En principio, la única coincidencia con el cuento de
Joyce es que la novela de McEwan empieza donde termina la de Joyce: con una
crisis matrimonial. En efecto, el sexagenario Jack, le pide a Fiona permiso
para vivir una aventura erótica con otra mujer y ante la negativa de ella
abandona el hogar con el argumento de que necesita vivir esa aventura porque no
tiene “pruebas de que exista otra vida aparte de ella”.

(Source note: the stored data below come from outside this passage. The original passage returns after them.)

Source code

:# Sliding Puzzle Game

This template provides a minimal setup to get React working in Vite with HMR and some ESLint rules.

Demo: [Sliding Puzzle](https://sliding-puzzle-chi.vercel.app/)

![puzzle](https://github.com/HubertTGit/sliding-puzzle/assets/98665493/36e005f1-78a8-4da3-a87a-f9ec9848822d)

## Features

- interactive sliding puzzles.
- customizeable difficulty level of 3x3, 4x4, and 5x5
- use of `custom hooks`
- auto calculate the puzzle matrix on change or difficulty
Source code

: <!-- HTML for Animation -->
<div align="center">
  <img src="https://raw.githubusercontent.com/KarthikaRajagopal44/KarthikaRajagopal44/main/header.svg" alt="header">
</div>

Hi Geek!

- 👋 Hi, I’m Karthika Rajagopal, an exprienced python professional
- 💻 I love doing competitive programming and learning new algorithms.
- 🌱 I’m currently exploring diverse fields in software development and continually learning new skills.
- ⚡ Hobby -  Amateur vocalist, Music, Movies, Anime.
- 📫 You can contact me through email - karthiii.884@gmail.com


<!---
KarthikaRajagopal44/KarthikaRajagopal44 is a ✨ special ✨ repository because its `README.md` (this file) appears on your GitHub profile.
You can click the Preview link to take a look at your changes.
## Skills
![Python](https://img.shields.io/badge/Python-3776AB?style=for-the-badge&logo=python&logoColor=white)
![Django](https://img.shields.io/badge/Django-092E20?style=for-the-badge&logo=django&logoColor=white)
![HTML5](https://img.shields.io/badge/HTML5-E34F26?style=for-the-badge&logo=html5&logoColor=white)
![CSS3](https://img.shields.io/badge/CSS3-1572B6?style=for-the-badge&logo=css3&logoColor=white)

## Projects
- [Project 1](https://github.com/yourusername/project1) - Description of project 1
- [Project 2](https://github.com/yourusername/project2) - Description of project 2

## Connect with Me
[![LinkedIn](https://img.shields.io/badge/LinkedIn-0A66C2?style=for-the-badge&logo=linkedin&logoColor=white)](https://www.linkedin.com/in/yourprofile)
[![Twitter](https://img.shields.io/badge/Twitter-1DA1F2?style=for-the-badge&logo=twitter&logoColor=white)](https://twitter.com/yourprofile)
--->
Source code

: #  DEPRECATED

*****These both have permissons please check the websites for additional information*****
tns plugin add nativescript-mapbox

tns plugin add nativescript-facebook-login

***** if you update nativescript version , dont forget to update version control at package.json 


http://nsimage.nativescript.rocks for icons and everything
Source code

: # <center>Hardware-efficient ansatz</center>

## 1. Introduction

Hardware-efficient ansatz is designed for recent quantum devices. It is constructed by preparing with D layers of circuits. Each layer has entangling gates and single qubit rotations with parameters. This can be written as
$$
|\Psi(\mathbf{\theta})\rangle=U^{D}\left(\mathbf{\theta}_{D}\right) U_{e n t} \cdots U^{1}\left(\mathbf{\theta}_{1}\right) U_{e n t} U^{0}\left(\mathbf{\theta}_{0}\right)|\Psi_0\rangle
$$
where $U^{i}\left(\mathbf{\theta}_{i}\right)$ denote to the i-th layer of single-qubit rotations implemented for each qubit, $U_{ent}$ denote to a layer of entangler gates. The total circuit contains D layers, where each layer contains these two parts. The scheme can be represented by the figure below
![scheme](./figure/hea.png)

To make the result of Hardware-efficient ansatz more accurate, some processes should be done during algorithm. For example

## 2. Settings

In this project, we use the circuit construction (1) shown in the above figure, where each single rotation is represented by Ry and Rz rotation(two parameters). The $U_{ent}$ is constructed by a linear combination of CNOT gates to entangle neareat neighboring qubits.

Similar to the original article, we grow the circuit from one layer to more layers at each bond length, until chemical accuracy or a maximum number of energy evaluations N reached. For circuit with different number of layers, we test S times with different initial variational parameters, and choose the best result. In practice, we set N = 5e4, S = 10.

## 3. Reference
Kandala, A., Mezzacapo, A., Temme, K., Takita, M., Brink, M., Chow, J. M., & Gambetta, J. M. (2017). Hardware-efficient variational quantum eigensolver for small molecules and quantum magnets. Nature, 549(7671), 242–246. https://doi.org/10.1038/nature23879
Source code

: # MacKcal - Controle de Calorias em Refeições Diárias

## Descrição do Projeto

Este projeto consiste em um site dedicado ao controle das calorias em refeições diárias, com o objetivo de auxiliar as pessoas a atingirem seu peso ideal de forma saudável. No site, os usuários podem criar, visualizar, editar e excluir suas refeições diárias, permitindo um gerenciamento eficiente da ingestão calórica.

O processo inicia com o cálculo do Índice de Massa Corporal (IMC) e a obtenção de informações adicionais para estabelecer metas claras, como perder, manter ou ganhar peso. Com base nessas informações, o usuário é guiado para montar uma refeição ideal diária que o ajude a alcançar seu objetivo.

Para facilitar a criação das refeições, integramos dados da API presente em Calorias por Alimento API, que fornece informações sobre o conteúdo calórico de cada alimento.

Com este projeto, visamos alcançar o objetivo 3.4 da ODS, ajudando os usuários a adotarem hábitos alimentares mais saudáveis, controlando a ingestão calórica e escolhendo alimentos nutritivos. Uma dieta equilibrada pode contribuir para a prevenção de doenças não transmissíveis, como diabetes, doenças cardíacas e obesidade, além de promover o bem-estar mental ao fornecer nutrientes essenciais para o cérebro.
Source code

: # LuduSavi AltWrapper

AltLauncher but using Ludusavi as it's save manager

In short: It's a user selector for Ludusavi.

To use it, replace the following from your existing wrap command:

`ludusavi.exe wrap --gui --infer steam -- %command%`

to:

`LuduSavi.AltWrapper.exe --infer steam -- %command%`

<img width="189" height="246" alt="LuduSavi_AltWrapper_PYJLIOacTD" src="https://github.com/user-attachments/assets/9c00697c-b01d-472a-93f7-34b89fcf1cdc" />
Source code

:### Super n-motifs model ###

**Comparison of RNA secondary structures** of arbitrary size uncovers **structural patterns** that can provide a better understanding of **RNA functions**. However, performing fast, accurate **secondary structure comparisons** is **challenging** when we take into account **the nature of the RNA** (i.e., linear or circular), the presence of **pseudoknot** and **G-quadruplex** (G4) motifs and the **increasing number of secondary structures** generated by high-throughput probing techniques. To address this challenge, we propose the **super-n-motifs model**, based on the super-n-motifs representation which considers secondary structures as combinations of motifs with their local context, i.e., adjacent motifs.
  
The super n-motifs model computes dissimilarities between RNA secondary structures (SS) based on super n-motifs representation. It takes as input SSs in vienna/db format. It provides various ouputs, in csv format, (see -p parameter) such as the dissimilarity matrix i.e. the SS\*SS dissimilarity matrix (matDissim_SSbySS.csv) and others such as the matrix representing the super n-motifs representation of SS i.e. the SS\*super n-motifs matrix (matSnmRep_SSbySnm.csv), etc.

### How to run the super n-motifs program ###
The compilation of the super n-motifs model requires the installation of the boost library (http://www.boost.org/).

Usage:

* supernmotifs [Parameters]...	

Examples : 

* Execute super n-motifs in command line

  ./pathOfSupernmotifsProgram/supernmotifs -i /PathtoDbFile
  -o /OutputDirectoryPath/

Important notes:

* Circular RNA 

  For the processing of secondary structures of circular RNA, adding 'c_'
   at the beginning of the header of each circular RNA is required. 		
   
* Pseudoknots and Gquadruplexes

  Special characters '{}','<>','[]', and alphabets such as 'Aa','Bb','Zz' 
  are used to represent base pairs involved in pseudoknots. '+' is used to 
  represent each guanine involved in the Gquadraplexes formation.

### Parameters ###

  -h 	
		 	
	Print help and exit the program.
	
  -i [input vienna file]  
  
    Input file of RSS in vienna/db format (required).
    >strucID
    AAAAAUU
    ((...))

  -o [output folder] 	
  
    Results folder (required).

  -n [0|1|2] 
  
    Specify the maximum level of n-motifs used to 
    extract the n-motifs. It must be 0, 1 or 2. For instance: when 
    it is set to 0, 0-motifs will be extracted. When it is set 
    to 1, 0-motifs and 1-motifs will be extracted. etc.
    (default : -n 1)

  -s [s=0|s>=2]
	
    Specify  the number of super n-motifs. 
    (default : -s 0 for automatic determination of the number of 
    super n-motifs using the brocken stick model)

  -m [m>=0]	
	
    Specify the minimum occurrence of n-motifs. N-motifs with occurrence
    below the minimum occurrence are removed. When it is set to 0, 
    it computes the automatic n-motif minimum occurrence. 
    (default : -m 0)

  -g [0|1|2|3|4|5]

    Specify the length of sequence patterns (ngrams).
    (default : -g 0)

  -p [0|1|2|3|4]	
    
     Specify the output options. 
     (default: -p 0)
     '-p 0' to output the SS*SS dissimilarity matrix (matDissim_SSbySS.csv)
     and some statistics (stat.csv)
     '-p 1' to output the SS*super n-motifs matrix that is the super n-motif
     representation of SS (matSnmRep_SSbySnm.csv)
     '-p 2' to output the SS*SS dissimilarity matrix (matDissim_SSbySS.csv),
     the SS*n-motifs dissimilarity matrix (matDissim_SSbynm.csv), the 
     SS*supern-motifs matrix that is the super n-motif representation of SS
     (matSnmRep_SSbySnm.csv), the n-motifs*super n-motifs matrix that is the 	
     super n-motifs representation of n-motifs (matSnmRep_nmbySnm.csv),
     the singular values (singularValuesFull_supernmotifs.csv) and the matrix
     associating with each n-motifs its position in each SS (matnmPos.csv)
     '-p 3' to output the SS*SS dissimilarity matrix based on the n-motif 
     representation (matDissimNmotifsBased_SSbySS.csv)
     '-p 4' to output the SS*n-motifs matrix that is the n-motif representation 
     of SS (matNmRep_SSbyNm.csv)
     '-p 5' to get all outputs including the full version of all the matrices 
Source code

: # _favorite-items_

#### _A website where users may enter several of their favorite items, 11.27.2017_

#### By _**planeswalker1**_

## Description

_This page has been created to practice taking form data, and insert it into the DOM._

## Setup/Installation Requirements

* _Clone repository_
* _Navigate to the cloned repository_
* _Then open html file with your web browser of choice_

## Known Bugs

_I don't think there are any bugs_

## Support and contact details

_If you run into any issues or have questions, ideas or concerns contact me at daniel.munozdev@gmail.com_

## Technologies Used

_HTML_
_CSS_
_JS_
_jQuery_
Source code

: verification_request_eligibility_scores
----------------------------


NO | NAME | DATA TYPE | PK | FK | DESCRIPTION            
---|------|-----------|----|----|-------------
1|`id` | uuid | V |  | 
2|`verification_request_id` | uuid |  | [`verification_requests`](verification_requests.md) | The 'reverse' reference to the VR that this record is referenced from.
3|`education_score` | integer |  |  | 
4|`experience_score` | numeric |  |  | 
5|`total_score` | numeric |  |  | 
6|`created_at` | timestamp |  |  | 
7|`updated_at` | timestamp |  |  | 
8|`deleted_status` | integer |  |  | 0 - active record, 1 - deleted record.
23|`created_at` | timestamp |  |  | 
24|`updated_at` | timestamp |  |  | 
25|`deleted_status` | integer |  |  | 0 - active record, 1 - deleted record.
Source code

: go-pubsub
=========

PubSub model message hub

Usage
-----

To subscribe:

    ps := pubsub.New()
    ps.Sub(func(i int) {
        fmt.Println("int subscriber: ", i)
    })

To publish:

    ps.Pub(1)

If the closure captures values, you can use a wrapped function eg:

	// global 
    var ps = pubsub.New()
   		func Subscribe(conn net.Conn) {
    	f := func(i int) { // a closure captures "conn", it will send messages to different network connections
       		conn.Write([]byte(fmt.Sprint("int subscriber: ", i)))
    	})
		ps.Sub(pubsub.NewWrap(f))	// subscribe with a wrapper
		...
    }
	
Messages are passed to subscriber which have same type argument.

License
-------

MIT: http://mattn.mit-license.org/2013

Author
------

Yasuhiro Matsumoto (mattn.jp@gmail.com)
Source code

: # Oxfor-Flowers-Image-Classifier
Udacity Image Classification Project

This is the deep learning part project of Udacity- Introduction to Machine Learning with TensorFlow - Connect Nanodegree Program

Sin embargo, el derrumbe total del matrimonio y de los
sueños no ocurrirá por la aventura de Jack sino mediada por el conflicto ético
que atraviesa la novela: ¿Hay que respetar la fe religiosa a cambio de la vida
de un joven? Y es entonces cuando sin darnos cuenta McEwan nos mete de lleno en
una poética adaptación del relato inmortal de Joyce: tendremos música y poesía
y una canción conmovedora que evoca recuerdos, un adolescente enfermizo de
singular belleza esperando enamorado bajo la lluvia, un beso que, como rezan
antiguas leyenda puede ser mortal si proviene del corazón, un matrimonio que
sucumbe a sus fantasmas y la lluvia que reemplaza a la nieve pero que cae
de igual manera sobre los vivos y sobre los muertos. Y todo en el contexto de
la genial prosa de uno de los mejores escritores ingleses vivos y retomando
también un tópico clásico recurrente en la obra de McEwan: hay momento en que
la vida se abre como un laberinto y que puede ser crucial, ese momento vital en
que puede cambiarse todo. Tópico que encuentra sus mayores expresiones en su
obra maestra Expiación (2001) y que
el autor expresa con elocuentes palabras en la triste Chesil Beach (2007): “De este modo podía cambiarse por
completo el curso de una vida: no haciendo nada”.
Ian McEwan, La ley del menor, Anagrama, Barcelona, 2015, 212 págs.
El veredicto, la ley del menor (2018), dirección de Richard Eyre y guion de Ian McEwan.